LES CONTRÔLES s’enchaînent dans les officines. Lorsqu’il ne s’agit pas des agents du fisc (« le Quotidien » du 20 juin), ce sont les services douaniers qui débarquent dans les pharmacies. Motif de la procédure : la vente d’alcool à 90° aux particuliers. Et la visite des douaniers n’est pas obligatoirement liée à la délivrance de quantités exorbitantes. En effet, les douanes semblent aujourd’hui interpréter différemment les textes encadrant la dispensation d’alcool dans les officines. « Depuis la suppression des procédures de contingent d’alcool par la loi de finances pour 1999, les pharmaciens ont pour habitude de vendre en exonération de droits d’accises de l’alcool pur aux patients ainsi qu’aux professions médicales et paramédicales, rappelle l’Union nationale des pharmacies de France (UNPF). Ils effectuent pour cela une déclaration préalable de profession à la Direction régionale des douanes et droits indirects compétente. » Mais depuis, une ordonnance de 2001 modifiant le code général des impôts a réformé les dispositions de cette exonération. Cette ordonnance « prévoit que sont exonérés de droits d’accises les alcools utilisés à des fins médicales ou pharmaceutiques dans les hôpitaux et établissements similaires ainsi que dans les officines », précise l’UNPF. Les douanes, elles, font une lecture restrictive de la nouvelle disposition. Pour elles, explique le syndicat, « seul l’alcool utilisé dans la pharmacie est exonéré des droits et l’alcool à 90° délivré par les pharmaciens d’officine doit l’être en droits acquittés depuis cette ordonnance de 2001, et ce dès le premier litre délivré ». « Les douanes estiment que les flacons d’alcool à 90° (ou tout autre titre) en flacon de 125 ml ou 250 ml, fussent-ils prescrits et fabriqués industriellement depuis de nombreuses années et dispensés à usage de désinfectant, le sont en infraction au code général des impôts », observe la Fédération des syndicats pharmaceutiques de France (FSPF), qui déplore que les douanes n’aient jamais communiqué aux instances professionnelles, et sans doute pas non plus aux fournisseurs d’alcool, et encore moins aux pharmaciens, leur nouvelle position en la matière. « On nous interdit de vendre, sauf à payer des droits d’accises, résume Gilles Bonnefond, président de l’Union des syndicats de pharmaciens d’officine (USPO). C’est une lecture qui aurait pu être faite il y a dix ans. »

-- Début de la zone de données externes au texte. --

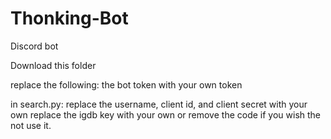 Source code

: # Thonking-Bot
Discord bot

Download this folder

replace the following:
the bot token with your own token

in search.py:
replace the username, client id, and client secret with your own
replace the igdb key with your own or remove the code if you wish the not use it.
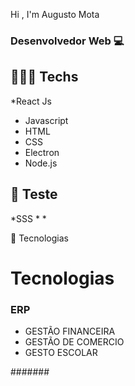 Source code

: Hi , I'm Augusto Mota



### Desenvolvedor Web 💻 




## 👨🏾‍💻 Techs
*React Js
* Javascript
* HTML
* CSS
* Electron
* Node.js

## 🧪 Teste
*SSS
*
*

🚀 Tecnologias

# Tecnologias 

### ERP
- GESTÃO FINANCEIRA
- GESTÃO DE COMERCIO
- GESTO ESCOLAR




#######


<!--
**AugustoMota/AugustoMota** is a ✨ _special_ ✨ repository because its `README.md` (this file) appears on your GitHub profile.



Here are some ideas to get you started:

- 🔭 I’m currentlyn ...
- 🌱 I’m currently learning ...
- 👯 I’m looking to collaborate on ...
- 🤔 I’m looking for help with ...
- 💬 Ask me about ...
- 📫 How to reach me: ...
- 😄 Pronouns: ...
- ⚡ Fun fact: ...
-->
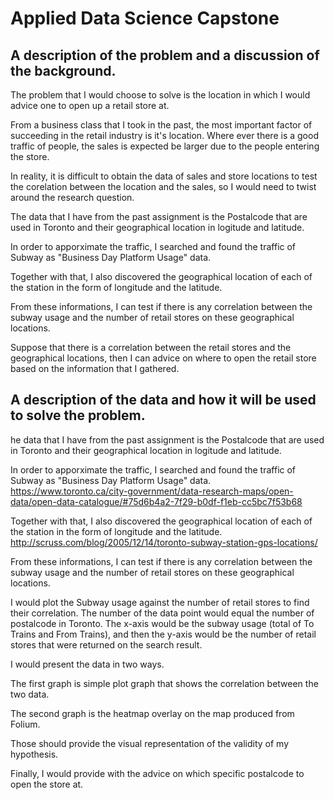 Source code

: # Applied Data Science Capstone
## A description of the problem and a discussion of the background.

The problem that I would choose to solve is the location in which I would advice one to open up a retail store at.

From a business class that I took in the past, the most important factor of succeeding in the retail industry is it's location. Where ever there is a good traffic of people, the sales is expected be larger due to the people entering the store. 

In reality, it is difficult to obtain the data of sales and store locations to test the corelation between the location and the sales, so I would need to twist around the research question.

The data that I have from the past assignment is the Postalcode that are used in Toronto and their geographical location in logitude and latitude.

In order to apporximate the traffic, I searched and found the traffic of Subway as "Business Day Platform Usage" data.

Together with that, I also discovered the geographical location of each of the station in the form of longitude and the latitude. 

From these informations, I can test if there is any correlation between the subway usage and the number of retail stores on these geographical locations.

Suppose that there is a correlation between the retail stores and the geographical locations, then I can advice on where to open the retail store based on the information that I gathered.

## A description of the data and how it will be used to solve the problem.

he data that I have from the past assignment is the Postalcode that are used in Toronto and their geographical location in logitude and latitude.

In order to apporximate the traffic, I searched and found the traffic of Subway as "Business Day Platform Usage" data.
https://www.toronto.ca/city-government/data-research-maps/open-data/open-data-catalogue/#75d6b4a2-7f29-b0df-f1eb-cc5bc7f53b68

Together with that, I also discovered the geographical location of each of the station in the form of longitude and the latitude. 
http://scruss.com/blog/2005/12/14/toronto-subway-station-gps-locations/

From these informations, I can test if there is any correlation between the subway usage and the number of retail stores on these geographical locations.

I would plot the Subway usage against the number of retail stores to find their correlation. The number of the data point would equal the number of postalcode in Toronto. The x-axis would be the subway usage (total of To Trains and From Trains), and then the y-axis would be the number of retail stores that were returned on the search result.

I would present the data in two ways.

The first graph is simple plot graph that shows the correlation between the two data.

The second graph is the heatmap overlay on the map produced from Folium.

Those should provide the visual representation of the validity of my hypothesis.

Finally, I would provide with the advice on which specific postalcode to open the store at.
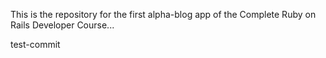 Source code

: This is the repository for the first alpha-blog app of the Complete Ruby on Rails Developer Course...

test-commit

Cerise sur le gâteau : même si les officinaux avaient eu connaissance de ces nouvelles règles, ils n’auraient pas pu, en pratique, s’acquitter de la taxe, puisqu’aucune procédure n’a été mise en place, s’indigne Gilles Bonnefond. « À qui dois-je payer, à un contrôleur des douanes ou à mon fournisseur ? interroge le président de l’USPO. On nous demande de verser des droits d’accises, mais on ne nous en donne pas les moyens. Il y a un biais auquel les douanes n’apportent pas de réponse. »
Appel au boycott des ventes.
Dans ce contexte, les trois syndicats d’officinaux appellent leurs confrères à cesser immédiatement toute dispensation d’alcool pur (sauf alcool dénaturé ou modifié), quel que soit le volume, même sur prescription médicale. D’autant que les pénalités peuvent être lourdes, de l’ordre de 15 euros par litre dispensé, avec une rétroactivité allant jusqu’à trois ans. Et, à la clé, des risques pour la pérennité des entreprises sanctionnées.
Les alertes lancées par les syndicats auprès de la direction générale des douanes et les appels à la discussion n’y ont rien changé. Les contrôles et les poursuites continuent, quelles que soient les quantités délivrées. Une rencontre a tout de même eu lieu à la mi-mai, mais sans résultat probant. Pourtant, « le directeur général des douanes admet que les textes sont un peu ambigus, et qu’il va faire une proposition au Conseil central A de l’Ordre pour mieux définir les modalités d’application », déclarait Patrice Devillers à l’issue de cette réunion où il représentait l’USPO. Pour la FSPF, c’est désormais aux autorités de santé de se prononcer sur ce dossier. Pour l’heure, les syndicats recommandent donc de ne plus courir de risque et de boycotter purement et simplement les ventes d’alcool.